Welcome to the tenth circle of retirement hell: K-12 teachers’ 403(b) plans.
Numbers eight, and nine on Dante’s list are fraud and treachery. The perfect prelude for this space.
Many public school teachers own portfolios that could’ve been designed by Satan himself.
Predatory salespeople posing as financial advisors act as surrogates for The Prince of Darkness.
The toxic combo of financial illiteracy combined with perverse incentives results in financial hades.
This number is vastly understated.
What has not been studied is the ancillary effect of conflicted retirement advice.
Once the financial vampires suck all the blood out of a teacher’s 403(b), they stalk new prey.
Teachers end up underinsured. The investment component often falls far short of the rosy projections offered as the enticing bait. Zero-sum games leave only one winner — the insurance company.
For a fraction of the cost, teachers could have purchased cheap, easily understandable term life insurance which would let them sleep soundly knowing their families were protected from unforeseen horrors.
The shrill chorus of “they never would have invested the difference” is the dying gasp of an industry desperate to protect its profit margins. This is not the voice of those who practice a business model which puts their clients’ best interests first.
80% of the people who sign up let them expire prior to death. It’s hard to earn a return on nothing.
The carnage is far from complete. College savings 529 plans are next in the line of fire.
Instead of steering teachers toward simple and cheap plans, advisor-sold monstrosities rear their ugly head.
Steep front-load sales charges of 5.75% are very common for every monthly purchase. Combined with active funds charging over 1%, parents wind up paying tuition for their advisors’ children.

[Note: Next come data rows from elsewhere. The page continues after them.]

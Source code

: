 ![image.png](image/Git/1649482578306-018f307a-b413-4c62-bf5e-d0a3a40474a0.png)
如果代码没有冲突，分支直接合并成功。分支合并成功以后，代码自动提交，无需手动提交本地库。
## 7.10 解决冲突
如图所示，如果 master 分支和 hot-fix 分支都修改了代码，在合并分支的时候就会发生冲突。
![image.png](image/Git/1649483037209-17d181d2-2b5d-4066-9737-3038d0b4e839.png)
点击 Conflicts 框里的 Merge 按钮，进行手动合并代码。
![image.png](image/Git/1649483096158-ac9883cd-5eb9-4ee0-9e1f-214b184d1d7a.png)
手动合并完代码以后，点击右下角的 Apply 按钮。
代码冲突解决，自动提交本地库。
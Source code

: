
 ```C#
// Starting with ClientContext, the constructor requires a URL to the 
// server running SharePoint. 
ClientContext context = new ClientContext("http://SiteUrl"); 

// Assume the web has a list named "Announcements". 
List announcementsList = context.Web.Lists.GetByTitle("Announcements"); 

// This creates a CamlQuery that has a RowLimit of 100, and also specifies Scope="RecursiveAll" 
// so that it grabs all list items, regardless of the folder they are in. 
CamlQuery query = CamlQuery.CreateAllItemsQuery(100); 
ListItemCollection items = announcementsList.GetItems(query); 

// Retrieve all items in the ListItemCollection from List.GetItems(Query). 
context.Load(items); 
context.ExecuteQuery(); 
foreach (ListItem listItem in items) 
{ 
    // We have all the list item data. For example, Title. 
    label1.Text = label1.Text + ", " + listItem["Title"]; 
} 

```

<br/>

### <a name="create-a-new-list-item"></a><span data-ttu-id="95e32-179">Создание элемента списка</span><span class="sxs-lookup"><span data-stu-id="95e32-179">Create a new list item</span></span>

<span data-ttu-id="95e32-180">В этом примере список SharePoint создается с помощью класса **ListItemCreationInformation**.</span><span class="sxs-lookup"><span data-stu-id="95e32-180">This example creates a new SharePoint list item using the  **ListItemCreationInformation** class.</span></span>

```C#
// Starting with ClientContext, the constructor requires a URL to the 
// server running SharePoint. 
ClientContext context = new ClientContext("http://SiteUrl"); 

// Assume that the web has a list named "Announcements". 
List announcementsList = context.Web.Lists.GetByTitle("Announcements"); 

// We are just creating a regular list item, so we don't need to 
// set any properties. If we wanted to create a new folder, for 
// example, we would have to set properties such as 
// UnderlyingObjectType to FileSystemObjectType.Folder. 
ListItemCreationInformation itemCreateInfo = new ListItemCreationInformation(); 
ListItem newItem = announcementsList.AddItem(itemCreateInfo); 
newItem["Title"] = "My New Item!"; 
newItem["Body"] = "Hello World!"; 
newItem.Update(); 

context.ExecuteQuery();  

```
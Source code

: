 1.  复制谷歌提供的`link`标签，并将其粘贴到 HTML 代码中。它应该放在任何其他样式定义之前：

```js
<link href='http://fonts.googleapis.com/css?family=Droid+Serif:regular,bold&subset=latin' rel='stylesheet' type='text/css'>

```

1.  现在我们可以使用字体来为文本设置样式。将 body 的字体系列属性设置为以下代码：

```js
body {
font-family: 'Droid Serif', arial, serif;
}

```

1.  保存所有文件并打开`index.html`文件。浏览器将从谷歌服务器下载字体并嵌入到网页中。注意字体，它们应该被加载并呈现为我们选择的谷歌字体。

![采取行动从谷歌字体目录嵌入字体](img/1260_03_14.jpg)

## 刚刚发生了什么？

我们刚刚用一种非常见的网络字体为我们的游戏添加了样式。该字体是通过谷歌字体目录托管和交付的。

We’ve seen conflicted advisors recommend costly out-of-state plans to garner bigger commissions. Teachers lose out on the in-state tax break that is widely available in many localities.
“Does your spouse have an IRA or old 401(k)? We can fold that under our umbrella!”
These famous last words lead to more long-term wealth destruction than the worst bear market.
Both spouses end up owning the same annuities with onerous surrender charges. “Till death do you part” takes on a whole new meaning.
If teachers are lucky enough to have some outside investment money, these guys have a plan for that too.
In the most egregious of cases, we’ve seen the worst of commission grabs in teacher’s taxable accounts.
“We have this great income producing investment that’s not volatile like the dangerous stock market. It’s called a Non-traded REIT”
We are dealing with a teacher who was sold a non-traded REIT. To exit he has to request to sell during a tender period. This requires mounds of paperwork and 🏅 signature The kicker is they’re offering .40 on the $. Predatory salespeople infect outside teacher accounts in size.
— Anthony Isola (@ATeachMoment) May 16, 2019
In fairness, salespeople are often pawns manipulated incessantly by conflicted corporate cultures. In some companies, employees don’t receive their health insurance if they fail to hit monthly quotas. This horrific business model demeans and exploits both salesperson and client alike.
Portfolios should be designed to produce long-term inflation-beating growth.
Teachers are lucky to be left with a few leftover scraps due to outrageous fees.
It’s too bad school employees aren’t given enough information to grade their own portfolios; an F would be far too lenient.
It’s too bad regulators abandoned this space.
It’s too bad Dante isn’t around to see this.
Teachers’ 403(b) plans provide a trove of data for a sequel to his timeless original, “The Inferno.”
In the master’s own words, “Lasciate ogne speranza, voi ch’intrate” – abandon all hope as you enter here.